The slight elevation of the museum site and the depth of space across Carlton
Gardens to Victoria Parade have offered an opportunity to look back from this wall to the
city, seen principally as the eastern cluster of downtown commercial towers. The large
museum plaza – too big to serve only as a forecourt – mediates between the urban
scale and that of the building. The sense of the city as spectacle is further emphasised
by the two roof blades that hover above the facade, diagonally framing the Exhibition
Buildings opposite and the views to either side. It is as if the largest artefact in the
museum collection is not so much the Exhibition Buildings as the city itself. A third
blade is lined up along the museum’s principal north-south axis. Tilted more
dramatically, it is apparent, not from the city side but from the back, even visible several
kilometres away along the Eastern Freeway’s approach to the central city.

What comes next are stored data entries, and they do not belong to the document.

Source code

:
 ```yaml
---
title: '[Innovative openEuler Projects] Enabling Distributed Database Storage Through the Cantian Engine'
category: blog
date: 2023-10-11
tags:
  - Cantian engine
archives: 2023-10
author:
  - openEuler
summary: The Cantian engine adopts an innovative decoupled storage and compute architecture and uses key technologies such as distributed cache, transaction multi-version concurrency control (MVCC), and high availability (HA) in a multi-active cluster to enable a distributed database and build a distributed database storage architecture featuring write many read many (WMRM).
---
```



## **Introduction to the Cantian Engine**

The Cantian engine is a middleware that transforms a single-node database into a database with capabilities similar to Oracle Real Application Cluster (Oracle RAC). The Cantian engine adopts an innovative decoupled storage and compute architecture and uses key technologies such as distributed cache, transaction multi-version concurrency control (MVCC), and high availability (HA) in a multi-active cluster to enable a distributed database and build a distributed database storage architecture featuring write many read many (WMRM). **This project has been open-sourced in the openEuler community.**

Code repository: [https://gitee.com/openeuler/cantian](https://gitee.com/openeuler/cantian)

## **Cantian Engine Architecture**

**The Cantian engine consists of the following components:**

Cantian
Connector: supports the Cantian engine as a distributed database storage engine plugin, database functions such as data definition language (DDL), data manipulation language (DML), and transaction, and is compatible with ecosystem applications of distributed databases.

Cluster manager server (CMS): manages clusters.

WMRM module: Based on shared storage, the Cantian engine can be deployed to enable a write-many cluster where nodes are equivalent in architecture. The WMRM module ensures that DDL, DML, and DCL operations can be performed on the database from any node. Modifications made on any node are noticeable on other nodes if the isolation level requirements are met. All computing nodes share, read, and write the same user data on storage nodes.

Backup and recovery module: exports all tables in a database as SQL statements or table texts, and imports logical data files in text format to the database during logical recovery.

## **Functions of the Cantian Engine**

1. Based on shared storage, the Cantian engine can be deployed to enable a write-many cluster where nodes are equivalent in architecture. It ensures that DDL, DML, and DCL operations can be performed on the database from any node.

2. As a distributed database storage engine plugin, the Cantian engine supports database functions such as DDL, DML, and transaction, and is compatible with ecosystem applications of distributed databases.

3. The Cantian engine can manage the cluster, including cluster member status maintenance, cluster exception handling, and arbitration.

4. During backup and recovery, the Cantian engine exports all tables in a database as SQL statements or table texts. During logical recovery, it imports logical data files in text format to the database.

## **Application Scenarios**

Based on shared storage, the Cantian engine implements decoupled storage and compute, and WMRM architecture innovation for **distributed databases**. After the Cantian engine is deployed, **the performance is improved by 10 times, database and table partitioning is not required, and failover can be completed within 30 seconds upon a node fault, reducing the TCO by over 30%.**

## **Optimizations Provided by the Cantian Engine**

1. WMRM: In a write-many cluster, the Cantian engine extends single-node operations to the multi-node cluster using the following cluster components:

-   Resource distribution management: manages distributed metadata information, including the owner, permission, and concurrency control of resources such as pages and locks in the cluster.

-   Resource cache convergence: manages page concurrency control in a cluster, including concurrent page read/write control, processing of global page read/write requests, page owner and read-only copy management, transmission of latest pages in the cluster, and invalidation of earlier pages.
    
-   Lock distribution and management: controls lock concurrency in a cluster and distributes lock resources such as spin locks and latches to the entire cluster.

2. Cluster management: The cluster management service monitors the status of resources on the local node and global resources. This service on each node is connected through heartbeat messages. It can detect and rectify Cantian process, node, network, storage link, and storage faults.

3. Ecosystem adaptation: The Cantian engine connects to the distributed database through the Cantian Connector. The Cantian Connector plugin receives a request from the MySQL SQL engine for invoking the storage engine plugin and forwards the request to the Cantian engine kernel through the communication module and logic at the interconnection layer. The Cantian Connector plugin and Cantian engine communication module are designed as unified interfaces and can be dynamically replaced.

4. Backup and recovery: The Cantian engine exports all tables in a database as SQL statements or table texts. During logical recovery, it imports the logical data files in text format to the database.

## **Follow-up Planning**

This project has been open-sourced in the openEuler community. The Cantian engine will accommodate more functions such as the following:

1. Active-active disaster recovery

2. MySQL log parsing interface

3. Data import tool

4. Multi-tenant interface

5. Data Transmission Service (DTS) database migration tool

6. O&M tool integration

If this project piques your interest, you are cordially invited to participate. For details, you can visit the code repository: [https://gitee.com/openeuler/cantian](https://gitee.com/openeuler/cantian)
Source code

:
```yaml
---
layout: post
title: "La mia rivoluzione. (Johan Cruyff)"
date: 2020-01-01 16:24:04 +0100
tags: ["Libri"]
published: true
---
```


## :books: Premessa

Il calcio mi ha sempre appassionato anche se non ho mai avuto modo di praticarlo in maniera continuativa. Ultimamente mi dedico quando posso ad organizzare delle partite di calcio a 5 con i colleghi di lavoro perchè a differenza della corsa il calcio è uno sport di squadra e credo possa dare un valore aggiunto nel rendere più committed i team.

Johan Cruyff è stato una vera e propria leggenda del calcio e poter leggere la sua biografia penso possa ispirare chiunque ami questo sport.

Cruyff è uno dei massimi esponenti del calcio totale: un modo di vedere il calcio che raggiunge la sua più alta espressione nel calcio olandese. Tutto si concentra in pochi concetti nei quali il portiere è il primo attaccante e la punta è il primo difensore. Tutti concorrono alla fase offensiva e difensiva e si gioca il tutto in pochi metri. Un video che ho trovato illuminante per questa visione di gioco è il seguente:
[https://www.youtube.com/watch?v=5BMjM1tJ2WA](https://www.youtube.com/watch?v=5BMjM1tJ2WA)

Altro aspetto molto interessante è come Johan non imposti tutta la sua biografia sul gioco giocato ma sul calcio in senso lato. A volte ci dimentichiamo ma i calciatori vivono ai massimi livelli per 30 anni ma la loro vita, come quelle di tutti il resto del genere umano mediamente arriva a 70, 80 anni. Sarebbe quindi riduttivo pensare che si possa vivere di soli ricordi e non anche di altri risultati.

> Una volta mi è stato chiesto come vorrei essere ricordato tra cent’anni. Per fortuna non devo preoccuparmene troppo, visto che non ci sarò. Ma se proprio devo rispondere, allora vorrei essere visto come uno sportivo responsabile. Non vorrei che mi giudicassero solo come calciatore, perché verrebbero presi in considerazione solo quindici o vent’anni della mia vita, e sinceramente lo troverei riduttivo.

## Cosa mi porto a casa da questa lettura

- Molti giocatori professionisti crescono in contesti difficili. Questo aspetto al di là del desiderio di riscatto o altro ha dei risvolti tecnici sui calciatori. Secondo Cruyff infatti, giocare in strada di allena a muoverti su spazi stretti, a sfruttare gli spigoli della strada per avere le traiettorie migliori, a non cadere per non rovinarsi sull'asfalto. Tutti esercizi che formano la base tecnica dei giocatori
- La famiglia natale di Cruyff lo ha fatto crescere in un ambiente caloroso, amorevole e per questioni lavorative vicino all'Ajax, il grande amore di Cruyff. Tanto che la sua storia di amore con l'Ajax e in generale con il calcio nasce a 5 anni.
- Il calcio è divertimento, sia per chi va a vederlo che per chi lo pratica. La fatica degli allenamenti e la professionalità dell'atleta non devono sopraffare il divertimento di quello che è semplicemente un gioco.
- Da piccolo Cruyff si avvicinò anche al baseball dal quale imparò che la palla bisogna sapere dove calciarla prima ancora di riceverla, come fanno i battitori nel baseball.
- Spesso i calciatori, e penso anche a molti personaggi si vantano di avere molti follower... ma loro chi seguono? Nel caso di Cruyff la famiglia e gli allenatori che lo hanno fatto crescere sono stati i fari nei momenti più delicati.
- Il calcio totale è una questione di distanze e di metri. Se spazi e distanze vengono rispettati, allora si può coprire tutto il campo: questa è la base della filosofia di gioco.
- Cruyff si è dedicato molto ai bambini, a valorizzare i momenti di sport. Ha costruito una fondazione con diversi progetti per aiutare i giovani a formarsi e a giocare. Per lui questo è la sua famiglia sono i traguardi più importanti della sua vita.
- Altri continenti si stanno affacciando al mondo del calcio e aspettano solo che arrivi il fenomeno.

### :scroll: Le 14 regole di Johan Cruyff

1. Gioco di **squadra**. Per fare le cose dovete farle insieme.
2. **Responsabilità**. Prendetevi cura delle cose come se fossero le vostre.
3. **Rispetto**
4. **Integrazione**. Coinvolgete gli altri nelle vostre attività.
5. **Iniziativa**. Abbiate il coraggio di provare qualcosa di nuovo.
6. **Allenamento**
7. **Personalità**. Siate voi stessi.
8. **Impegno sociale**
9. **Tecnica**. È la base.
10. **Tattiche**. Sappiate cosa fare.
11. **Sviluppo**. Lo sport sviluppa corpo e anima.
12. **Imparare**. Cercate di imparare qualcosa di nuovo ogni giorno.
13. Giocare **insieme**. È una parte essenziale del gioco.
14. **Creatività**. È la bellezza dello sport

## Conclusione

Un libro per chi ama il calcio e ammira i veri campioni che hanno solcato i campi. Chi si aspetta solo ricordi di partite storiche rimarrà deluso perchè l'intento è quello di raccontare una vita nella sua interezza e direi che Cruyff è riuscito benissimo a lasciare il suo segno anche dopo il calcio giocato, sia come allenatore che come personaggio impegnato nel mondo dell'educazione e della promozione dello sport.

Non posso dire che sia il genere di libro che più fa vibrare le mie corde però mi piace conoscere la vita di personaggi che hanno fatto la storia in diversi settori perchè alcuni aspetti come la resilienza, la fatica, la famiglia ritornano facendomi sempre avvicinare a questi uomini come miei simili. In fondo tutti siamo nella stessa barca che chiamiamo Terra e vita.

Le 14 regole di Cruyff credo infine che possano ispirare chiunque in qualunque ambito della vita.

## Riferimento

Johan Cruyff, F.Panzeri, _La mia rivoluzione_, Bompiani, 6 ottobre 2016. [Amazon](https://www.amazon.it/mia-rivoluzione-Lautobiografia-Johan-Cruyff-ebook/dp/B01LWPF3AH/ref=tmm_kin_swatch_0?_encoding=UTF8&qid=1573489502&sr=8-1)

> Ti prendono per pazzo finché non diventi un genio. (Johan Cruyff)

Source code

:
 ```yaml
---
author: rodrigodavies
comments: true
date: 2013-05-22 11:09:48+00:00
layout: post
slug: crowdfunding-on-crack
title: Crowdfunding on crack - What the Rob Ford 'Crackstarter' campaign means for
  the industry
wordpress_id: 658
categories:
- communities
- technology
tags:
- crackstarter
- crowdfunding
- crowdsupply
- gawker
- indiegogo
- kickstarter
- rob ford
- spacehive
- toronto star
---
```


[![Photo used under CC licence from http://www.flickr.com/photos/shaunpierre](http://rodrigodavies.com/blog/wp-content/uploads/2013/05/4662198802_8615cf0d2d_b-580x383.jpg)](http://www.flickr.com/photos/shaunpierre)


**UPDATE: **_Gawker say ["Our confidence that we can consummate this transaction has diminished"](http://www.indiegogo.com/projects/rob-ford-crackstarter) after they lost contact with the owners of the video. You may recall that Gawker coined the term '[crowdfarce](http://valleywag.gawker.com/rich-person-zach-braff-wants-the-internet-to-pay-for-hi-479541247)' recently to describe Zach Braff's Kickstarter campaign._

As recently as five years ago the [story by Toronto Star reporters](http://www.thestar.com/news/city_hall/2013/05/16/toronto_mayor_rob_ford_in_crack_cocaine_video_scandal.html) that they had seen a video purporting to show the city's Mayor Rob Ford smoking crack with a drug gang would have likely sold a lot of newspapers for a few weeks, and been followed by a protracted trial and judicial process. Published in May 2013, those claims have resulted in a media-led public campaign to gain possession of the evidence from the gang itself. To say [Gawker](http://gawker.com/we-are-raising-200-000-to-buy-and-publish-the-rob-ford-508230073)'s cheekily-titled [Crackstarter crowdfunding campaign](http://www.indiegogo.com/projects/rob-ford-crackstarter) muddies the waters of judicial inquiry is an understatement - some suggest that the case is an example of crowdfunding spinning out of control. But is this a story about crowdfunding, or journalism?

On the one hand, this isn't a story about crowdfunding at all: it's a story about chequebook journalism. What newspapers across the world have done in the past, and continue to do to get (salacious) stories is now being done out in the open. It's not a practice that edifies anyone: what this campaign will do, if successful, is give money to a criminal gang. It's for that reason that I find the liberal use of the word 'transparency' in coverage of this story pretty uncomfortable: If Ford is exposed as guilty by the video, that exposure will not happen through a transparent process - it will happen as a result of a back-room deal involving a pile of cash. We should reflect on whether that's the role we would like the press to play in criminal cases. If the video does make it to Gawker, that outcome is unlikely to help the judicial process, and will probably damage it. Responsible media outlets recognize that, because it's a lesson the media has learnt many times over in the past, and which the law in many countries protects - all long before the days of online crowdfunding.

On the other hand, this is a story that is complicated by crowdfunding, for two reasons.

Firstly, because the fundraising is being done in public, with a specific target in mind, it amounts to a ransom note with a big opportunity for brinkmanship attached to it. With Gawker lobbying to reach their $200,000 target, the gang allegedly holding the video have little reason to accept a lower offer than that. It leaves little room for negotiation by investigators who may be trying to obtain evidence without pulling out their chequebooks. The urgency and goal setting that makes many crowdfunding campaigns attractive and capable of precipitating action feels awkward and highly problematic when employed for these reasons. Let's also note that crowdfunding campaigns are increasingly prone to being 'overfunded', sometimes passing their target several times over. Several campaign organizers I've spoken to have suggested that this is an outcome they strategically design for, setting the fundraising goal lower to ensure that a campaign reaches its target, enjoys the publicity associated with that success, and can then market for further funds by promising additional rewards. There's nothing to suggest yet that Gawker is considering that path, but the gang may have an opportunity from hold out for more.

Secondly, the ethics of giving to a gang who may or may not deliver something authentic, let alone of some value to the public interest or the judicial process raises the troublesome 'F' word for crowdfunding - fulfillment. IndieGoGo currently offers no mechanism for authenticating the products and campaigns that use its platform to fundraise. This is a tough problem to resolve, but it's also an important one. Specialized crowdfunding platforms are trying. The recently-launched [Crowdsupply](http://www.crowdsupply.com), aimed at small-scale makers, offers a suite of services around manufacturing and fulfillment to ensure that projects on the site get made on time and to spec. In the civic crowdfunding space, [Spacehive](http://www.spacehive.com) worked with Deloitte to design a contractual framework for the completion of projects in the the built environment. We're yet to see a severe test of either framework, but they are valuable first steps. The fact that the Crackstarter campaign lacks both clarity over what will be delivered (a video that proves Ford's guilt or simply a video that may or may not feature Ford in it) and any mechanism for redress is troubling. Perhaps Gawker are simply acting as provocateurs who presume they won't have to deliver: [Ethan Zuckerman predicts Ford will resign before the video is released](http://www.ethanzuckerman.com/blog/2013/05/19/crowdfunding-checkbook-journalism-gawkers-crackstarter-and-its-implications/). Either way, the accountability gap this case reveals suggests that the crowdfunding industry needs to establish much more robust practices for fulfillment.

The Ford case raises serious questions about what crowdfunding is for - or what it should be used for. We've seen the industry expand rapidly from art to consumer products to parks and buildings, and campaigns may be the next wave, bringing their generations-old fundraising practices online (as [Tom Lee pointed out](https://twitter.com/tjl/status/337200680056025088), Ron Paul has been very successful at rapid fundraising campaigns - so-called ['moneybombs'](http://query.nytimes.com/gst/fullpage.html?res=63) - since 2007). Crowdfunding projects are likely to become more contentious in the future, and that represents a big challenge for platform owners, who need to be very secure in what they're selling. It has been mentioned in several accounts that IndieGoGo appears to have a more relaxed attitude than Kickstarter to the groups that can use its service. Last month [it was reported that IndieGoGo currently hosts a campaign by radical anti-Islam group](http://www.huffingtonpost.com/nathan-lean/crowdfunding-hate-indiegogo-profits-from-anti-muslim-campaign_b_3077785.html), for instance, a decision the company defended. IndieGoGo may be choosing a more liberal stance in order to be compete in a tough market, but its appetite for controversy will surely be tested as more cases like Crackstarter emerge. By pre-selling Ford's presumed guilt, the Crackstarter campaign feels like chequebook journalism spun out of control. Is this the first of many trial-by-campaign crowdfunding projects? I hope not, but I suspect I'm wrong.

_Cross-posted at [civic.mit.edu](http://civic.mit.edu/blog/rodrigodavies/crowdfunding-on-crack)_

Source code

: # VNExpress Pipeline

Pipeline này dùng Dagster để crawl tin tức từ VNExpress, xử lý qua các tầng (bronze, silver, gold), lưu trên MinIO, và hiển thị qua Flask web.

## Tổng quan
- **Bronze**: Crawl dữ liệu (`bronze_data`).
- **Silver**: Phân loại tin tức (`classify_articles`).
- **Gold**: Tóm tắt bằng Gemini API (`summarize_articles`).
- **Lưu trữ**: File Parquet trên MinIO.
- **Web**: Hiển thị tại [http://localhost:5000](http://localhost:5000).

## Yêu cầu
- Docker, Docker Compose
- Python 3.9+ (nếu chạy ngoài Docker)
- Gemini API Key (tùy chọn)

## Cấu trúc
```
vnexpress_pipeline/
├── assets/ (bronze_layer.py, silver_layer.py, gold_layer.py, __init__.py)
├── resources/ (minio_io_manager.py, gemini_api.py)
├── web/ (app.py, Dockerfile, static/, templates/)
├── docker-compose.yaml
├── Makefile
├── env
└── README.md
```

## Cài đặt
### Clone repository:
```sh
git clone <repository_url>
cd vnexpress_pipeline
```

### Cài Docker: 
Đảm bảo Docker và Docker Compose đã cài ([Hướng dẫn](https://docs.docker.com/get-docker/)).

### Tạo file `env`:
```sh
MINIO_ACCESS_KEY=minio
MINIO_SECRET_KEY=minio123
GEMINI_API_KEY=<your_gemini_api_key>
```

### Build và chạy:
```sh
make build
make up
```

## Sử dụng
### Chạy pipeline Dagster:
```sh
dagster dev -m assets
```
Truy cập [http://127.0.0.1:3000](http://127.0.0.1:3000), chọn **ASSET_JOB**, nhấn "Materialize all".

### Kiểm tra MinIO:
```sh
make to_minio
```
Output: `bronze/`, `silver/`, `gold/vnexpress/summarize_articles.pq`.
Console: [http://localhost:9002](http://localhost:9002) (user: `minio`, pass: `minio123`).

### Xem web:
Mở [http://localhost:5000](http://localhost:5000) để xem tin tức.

The Melbourne Museum addresses the urban issues raised by its site and the
typological history of the public institutional building. It also confronts internal
institutional problems now faced by museums – the role of research for instance. On
the day of the new building’s public opening, a short article appeared in The Age about
the Melbourne Museum’s request for an increase in its operational grant which had
been declined by the Victorian Government. The comments by a staff union representative that the money was needed to stop further reductions in the museum’s
research efforts were probably read by few of the thousands drawn by free
performances and by publicity pumped out by the same newspaper (a major sponsor).
Architecture cannot solve the problem of research in the museum. But DCM’s design
has, at least, been acutely aware of it. Research is rhetorically privileged in the place. Two big, sulphur yellow elongated boxes, housing a large part of the research
collections, hang over the length of the main public circulation volume within the
building, one either side of the centrally placed public entry. Offices for researchers and
curators are lined up in rows in front of these storage boxes, with their glazed front
walls just behind the glazed principal facade of the building. From the front, research
and curatorship are somehow – if remotely – on display. It looks as if they count. But
this arrangement is also a very practical one: the object and the agent of inquiry are
placed immediately beside each other.
More important perhaps than the little flourish of idealism in the location and
visibility of research accommodation is the careful orchestration, in the museum’s
public areas, of circulation and exhibition, and the relation of exhibition zones to each
other. Circulation areas are used in a limited way for display, especially for a few large
iconic objects – a blue whale skeleton on the main public promenade, a ’couta boat
complete with unfurled sail in the high slice of space at the front of the building. A fantastic installation by artist Janet Laurence using specimen bird and animal skins,
shells and minerals from the museum’s reserve collections currently occupies two
vitrines in the upper level circulation spine. But in general the public areas of the
building do not integrate circulation and exhibition into a single entity. Such integration
was the strategy of many nineteenth century museums with natural history and
ethnography collections – they often followed a putative evolutionary line in their spatial
organisation of exhibitions. It is also a strategy that is increasingly used in contemporary
institutions with an overweaning intention to tell a single determinate story with
artefacts and architecture.
It is perhaps a pity that more attention to possible narrative (mis)readings was not
given by DCM to their Melbourne Museum design. An unintentional relationship
between infancy and indigeneity could be inferred, for example, in location of the
children’s museum at one end of the complex and the Aboriginal centre, Bunjilaka, at
the other. The curvy elements in the ceilings, walls, and walkways of the latter seem to
imply a banal correlation of aboriginality and “natural” forms.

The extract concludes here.